* WHAT YOU HAVE TO DO
Search the records for the string "frac" and copy every line in which it appears.

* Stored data
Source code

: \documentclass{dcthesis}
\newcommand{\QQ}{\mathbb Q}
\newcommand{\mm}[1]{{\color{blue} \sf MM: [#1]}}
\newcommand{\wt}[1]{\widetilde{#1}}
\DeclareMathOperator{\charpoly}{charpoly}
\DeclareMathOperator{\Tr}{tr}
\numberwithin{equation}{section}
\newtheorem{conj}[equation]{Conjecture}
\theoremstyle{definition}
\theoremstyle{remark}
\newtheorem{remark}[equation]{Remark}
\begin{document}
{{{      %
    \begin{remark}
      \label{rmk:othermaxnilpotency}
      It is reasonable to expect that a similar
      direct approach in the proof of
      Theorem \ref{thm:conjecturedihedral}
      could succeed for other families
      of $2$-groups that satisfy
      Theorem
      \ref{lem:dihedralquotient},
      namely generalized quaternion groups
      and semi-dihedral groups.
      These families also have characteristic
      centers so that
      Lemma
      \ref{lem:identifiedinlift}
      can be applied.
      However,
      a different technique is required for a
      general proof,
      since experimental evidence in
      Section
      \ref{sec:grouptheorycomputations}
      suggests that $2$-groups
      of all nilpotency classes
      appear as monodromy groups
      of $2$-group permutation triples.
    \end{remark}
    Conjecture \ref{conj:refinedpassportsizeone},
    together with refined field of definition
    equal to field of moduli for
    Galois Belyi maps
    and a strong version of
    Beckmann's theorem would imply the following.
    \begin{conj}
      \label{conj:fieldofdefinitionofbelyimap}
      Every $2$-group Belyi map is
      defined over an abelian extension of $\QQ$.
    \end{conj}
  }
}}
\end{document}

--

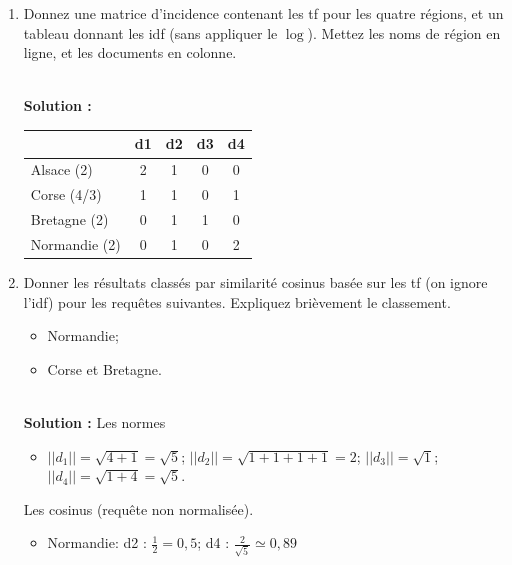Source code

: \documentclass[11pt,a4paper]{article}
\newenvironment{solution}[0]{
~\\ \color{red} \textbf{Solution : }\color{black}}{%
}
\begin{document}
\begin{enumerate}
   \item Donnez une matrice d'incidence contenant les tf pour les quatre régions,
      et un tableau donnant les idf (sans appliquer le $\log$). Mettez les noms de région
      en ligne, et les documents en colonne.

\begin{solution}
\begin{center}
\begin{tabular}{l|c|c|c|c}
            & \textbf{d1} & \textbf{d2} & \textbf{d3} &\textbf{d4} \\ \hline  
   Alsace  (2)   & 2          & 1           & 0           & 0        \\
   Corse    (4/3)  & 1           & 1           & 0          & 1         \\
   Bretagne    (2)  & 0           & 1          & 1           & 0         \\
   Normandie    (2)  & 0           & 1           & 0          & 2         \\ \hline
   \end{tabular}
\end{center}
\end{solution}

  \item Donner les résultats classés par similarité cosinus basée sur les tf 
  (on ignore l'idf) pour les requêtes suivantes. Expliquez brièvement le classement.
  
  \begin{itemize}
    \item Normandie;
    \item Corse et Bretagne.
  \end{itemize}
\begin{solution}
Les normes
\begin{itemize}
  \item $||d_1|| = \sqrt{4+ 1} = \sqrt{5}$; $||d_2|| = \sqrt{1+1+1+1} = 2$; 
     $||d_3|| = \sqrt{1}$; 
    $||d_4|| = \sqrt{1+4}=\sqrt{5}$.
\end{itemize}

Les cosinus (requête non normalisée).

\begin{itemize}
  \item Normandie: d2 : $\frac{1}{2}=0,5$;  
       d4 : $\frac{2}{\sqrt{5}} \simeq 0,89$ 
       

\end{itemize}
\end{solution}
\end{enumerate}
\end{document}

==

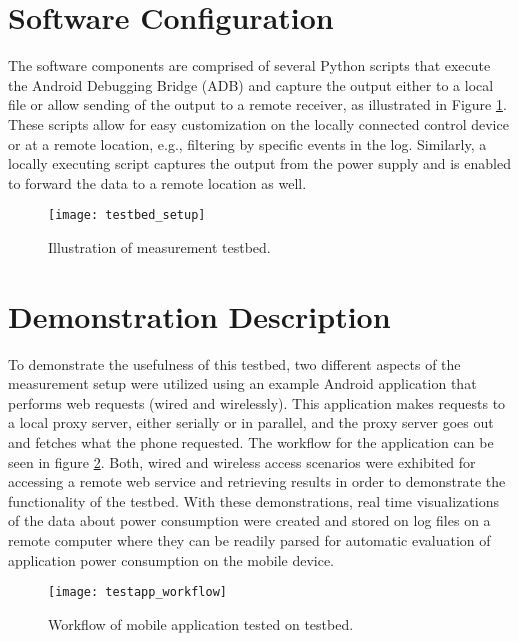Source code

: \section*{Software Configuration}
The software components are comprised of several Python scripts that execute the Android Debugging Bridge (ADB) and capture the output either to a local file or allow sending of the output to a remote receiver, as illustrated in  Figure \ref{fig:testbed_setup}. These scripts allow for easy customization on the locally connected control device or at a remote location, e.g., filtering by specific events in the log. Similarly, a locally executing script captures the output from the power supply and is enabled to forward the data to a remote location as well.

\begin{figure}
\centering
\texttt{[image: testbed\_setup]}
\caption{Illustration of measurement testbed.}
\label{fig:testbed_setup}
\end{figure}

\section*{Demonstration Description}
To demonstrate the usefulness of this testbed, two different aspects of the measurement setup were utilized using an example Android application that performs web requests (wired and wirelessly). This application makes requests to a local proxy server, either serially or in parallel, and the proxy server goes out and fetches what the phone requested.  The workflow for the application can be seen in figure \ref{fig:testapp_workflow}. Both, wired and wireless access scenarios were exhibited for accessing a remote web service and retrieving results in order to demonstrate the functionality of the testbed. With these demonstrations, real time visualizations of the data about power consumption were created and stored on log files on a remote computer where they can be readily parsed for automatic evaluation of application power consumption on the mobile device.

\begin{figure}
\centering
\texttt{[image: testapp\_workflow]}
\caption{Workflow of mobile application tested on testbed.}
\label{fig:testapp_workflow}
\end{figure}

* SOLUTION FOR THIS EXERCISE
  \item Normandie: d2 : $\frac{1}{2}=0,5$;  
       d4 : $\frac{2}{\sqrt{5}} \simeq 0,89$ 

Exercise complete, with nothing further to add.